The data:
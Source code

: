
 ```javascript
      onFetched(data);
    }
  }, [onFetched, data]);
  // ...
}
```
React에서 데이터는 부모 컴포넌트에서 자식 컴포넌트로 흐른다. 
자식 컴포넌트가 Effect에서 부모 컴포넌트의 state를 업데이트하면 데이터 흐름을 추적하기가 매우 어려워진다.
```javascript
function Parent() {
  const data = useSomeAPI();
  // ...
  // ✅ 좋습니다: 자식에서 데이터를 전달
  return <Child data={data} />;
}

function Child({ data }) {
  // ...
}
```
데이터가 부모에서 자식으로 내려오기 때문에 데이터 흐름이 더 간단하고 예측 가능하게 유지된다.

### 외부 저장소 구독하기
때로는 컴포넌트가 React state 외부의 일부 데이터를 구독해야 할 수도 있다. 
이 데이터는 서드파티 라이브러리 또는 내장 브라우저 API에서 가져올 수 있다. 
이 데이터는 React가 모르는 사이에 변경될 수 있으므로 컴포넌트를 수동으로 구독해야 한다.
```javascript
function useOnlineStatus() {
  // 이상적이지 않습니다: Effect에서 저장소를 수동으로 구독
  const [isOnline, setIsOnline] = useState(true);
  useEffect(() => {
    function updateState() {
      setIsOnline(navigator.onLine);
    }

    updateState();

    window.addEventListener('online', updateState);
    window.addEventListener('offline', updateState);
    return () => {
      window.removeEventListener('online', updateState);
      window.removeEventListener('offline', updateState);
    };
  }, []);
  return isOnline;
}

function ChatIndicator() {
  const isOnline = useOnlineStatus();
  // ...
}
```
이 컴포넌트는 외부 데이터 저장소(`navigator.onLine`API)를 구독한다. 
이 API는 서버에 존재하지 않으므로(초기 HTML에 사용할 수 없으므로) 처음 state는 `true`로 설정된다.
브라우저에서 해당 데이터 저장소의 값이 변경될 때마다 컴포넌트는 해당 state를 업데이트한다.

Exercise directions: Only lines with the word "navigator" are needed. Copy them from the preceding records.

Response for this exercise:
      setIsOnline(navigator.onLine);
이 컴포넌트는 외부 데이터 저장소(`navigator.onLine`API)를 구독한다. 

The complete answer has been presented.